Saved data entries:
==========

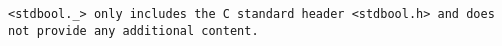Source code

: \tt{<stdbool._>} only includes the C standard header
\tt{<stdbool.h>} and does not provide any additional content.
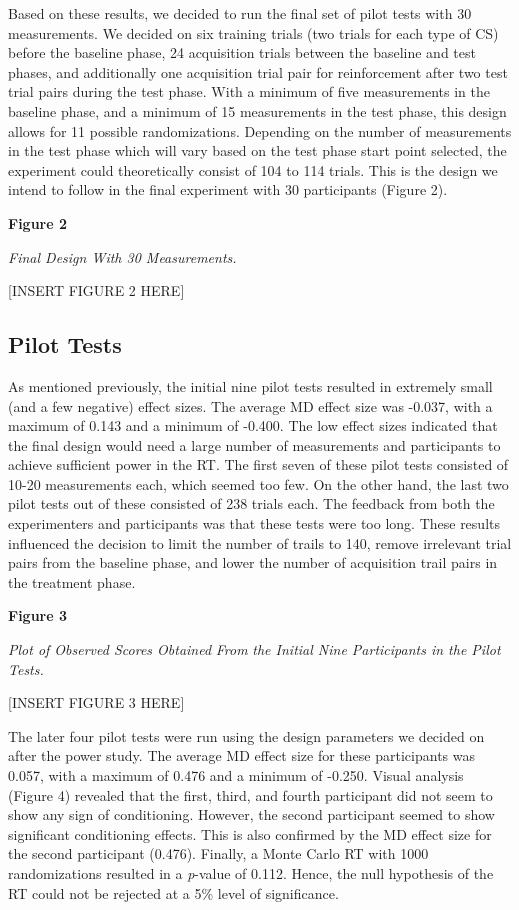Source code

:\documentclass{article}
\begin{document}
Based on these results, we decided to run the final set of pilot tests with 30 measurements. We decided on six training trials (two trials for each type of CS) before the baseline phase, 24 acquisition trials between the baseline and test phases, and additionally one acquisition trial pair for reinforcement after two test trial pairs during the test phase. With a minimum of five measurements in the baseline phase, and a minimum of 15 measurements in the test phase, this design allows for 11 possible randomizations. Depending on the number of measurements in the test phase which will vary based on the test phase start point selected, the experiment could theoretically consist of 104 to 114 trials. This is the design we intend to follow in the final experiment with 30 participants (Figure 2).

\textbf{Figure 2}

\emph{Final Design With 30 Measurements.}

[INSERT FIGURE 2 HERE]

\subsection{Pilot Tests}

As mentioned previously, the initial nine pilot tests resulted in extremely small (and a few negative) effect sizes. The average MD effect size was -0.037, with a maximum of 0.143 and a minimum of -0.400. The low effect sizes indicated that the final design would need a large number of measurements and participants to achieve sufficient power in the RT. The first seven of these pilot tests consisted of 10-20 measurements each, which seemed too few. On the other hand, the last two pilot tests out of these consisted of 238 trials each. The feedback from both the experimenters and participants was that these tests were too long. These results influenced the decision to limit the number of trails to 140, remove irrelevant trial pairs from the baseline phase, and lower the number of acquisition trail pairs in the treatment phase. 

\textbf{Figure 3}

\emph{Plot of Observed Scores Obtained }\emph{From}\emph{ the Initial Nine Participants in the Pilot Tests.}

[INSERT FIGURE 3 HERE]

The later four pilot tests were run using the design parameters we decided on after the power study. The average MD effect size for these participants was 0.057, with a maximum of 0.476 and a minimum of -0.250. Visual analysis (Figure 4) revealed that the first, third, and fourth participant did not seem to show any sign of conditioning. However, the second participant seemed to show significant conditioning effects. This is also confirmed by the MD effect size for the second participant (0.476). Finally, a Monte Carlo RT with 1000 randomizations resulted in a \emph{p}-value of 0.112. Hence, the null hypothesis of the RT could not be rejected at a 5\% level of significance. 
\end{document}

==========

With images omitted, output the data exactly as given.

▶ _TASK SOLUTION_:
Source code

: \tt{<stdbool._>} only includes the C standard header
\tt{<stdbool.h>} and does not provide any additional content.
Source code

:\documentclass{article}
\begin{document}
Based on these results, we decided to run the final set of pilot tests with 30 measurements. We decided on six training trials (two trials for each type of CS) before the baseline phase, 24 acquisition trials between the baseline and test phases, and additionally one acquisition trial pair for reinforcement after two test trial pairs during the test phase. With a minimum of five measurements in the baseline phase, and a minimum of 15 measurements in the test phase, this design allows for 11 possible randomizations. Depending on the number of measurements in the test phase which will vary based on the test phase start point selected, the experiment could theoretically consist of 104 to 114 trials. This is the design we intend to follow in the final experiment with 30 participants (Figure 2).

\textbf{Figure 2}

\emph{Final Design With 30 Measurements.}

[INSERT FIGURE 2 HERE]

\subsection{Pilot Tests}

As mentioned previously, the initial nine pilot tests resulted in extremely small (and a few negative) effect sizes. The average MD effect size was -0.037, with a maximum of 0.143 and a minimum of -0.400. The low effect sizes indicated that the final design would need a large number of measurements and participants to achieve sufficient power in the RT. The first seven of these pilot tests consisted of 10-20 measurements each, which seemed too few. On the other hand, the last two pilot tests out of these consisted of 238 trials each. The feedback from both the experimenters and participants was that these tests were too long. These results influenced the decision to limit the number of trails to 140, remove irrelevant trial pairs from the baseline phase, and lower the number of acquisition trail pairs in the treatment phase. 

\textbf{Figure 3}

\emph{Plot of Observed Scores Obtained }\emph{From}\emph{ the Initial Nine Participants in the Pilot Tests.}

[INSERT FIGURE 3 HERE]

The later four pilot tests were run using the design parameters we decided on after the power study. The average MD effect size for these participants was 0.057, with a maximum of 0.476 and a minimum of -0.250. Visual analysis (Figure 4) revealed that the first, third, and fourth participant did not seem to show any sign of conditioning. However, the second participant seemed to show significant conditioning effects. This is also confirmed by the MD effect size for the second participant (0.476). Finally, a Monte Carlo RT with 1000 randomizations resulted in a \emph{p}-value of 0.112. Hence, the null hypothesis of the RT could not be rejected at a 5\% level of significance. 
\end{document}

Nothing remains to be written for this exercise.